WORK TASK. Out of the entries that follow, copy each line containing "required".

MATERIAL FOR THE TASK.
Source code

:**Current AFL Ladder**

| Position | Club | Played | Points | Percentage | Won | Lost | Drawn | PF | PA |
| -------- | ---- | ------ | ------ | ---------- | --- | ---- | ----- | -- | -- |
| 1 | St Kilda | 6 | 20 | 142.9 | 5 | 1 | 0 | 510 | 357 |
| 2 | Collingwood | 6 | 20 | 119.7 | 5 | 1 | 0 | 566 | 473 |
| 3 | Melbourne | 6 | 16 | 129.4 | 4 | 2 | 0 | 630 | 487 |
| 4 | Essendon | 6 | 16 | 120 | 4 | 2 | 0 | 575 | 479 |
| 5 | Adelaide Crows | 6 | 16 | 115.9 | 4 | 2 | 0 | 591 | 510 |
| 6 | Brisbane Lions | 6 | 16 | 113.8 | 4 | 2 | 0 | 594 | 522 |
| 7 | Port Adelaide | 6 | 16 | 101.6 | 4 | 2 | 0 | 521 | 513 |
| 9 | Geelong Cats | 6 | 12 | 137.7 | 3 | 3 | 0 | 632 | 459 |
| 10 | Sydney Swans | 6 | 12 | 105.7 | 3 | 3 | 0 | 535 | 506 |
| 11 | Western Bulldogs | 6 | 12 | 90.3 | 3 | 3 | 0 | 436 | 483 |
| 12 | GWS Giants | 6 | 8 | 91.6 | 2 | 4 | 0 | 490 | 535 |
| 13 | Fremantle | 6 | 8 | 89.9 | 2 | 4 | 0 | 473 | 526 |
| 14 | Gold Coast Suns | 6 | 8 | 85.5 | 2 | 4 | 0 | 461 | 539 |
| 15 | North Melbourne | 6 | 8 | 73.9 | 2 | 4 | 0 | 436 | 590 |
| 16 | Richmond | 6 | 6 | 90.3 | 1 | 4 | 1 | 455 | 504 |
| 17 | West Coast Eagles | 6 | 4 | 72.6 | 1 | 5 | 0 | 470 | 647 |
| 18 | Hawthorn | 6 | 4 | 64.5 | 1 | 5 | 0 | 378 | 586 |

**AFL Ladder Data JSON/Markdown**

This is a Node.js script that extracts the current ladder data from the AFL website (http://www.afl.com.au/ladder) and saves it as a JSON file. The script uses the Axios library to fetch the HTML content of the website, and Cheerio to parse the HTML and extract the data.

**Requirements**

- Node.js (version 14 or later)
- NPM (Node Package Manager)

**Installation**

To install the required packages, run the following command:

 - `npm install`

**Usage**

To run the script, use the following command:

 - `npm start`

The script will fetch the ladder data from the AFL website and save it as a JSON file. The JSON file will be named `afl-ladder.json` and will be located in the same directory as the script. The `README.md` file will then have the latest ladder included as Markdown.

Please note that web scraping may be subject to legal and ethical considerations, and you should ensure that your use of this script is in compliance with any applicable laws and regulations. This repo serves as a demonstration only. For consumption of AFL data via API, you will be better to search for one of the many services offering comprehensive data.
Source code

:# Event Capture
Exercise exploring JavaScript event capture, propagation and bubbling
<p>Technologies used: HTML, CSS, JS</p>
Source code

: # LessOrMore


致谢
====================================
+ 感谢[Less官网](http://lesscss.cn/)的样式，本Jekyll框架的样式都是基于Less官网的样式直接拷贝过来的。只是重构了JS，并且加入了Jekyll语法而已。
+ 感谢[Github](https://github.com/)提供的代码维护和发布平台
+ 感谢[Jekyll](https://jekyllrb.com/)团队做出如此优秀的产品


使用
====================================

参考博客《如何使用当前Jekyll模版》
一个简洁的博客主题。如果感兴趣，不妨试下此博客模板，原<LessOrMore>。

---

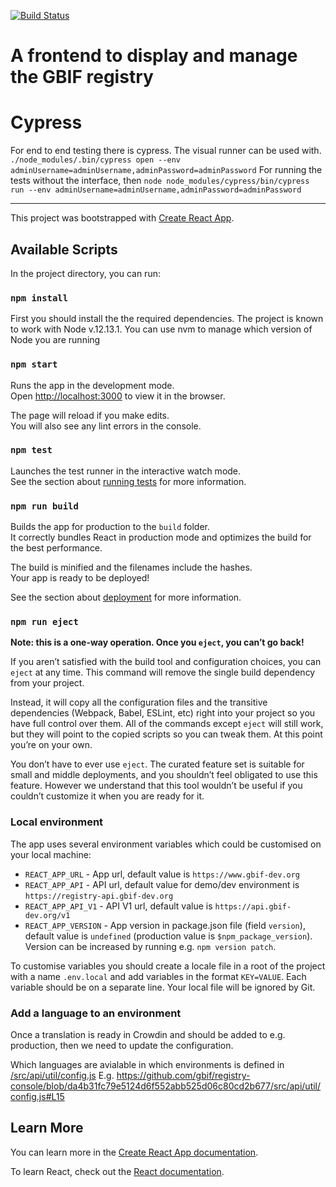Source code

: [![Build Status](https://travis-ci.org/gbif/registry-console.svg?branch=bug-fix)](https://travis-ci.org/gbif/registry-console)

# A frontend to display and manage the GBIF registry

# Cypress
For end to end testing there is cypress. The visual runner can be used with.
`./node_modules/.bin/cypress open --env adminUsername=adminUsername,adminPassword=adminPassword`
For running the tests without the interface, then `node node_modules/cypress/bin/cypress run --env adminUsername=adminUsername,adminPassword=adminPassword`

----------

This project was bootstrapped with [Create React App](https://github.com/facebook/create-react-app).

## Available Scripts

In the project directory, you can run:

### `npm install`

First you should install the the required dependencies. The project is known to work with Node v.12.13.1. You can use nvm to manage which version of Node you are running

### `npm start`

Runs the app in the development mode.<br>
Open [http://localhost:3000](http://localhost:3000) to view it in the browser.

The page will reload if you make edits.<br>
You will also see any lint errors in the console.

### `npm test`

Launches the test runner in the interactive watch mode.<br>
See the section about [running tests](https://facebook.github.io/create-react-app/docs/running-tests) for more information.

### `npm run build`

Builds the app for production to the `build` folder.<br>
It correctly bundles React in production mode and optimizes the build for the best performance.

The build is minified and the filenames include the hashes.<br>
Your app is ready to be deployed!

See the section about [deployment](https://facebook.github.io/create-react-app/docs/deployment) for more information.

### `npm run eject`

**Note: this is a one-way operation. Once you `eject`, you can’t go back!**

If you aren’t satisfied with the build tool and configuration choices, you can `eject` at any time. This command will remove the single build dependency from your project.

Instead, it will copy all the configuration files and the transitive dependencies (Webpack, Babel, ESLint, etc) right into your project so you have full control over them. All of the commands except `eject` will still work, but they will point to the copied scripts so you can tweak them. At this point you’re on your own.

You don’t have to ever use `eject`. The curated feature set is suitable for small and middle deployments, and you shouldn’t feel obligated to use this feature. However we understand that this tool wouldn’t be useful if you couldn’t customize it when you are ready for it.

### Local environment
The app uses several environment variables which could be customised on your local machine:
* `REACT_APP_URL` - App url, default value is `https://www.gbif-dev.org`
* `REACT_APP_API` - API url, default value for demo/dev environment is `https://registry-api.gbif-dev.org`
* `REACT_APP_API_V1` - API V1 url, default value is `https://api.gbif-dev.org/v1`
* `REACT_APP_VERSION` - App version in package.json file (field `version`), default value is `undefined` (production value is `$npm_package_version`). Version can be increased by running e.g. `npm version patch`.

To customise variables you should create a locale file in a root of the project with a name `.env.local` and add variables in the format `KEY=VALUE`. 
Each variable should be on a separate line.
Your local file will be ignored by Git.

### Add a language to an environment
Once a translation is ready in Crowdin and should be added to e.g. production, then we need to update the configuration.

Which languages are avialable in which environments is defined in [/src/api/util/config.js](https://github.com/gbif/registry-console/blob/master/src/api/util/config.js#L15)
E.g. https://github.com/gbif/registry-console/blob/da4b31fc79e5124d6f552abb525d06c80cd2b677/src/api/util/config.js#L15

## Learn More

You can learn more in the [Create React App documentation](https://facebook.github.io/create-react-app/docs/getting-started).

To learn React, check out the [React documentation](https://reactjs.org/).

* * *

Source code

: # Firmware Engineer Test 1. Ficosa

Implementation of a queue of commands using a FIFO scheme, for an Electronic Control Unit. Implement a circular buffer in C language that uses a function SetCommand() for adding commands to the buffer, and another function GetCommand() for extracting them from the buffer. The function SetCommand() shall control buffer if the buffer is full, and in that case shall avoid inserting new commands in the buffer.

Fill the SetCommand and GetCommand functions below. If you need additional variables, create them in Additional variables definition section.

SOLUTION FOR THIS EXERCISE.
To install the required packages, run the following command:
First you should install the the required dependencies. The project is known to work with Node v.12.13.1. You can use nvm to manage which version of Node you are running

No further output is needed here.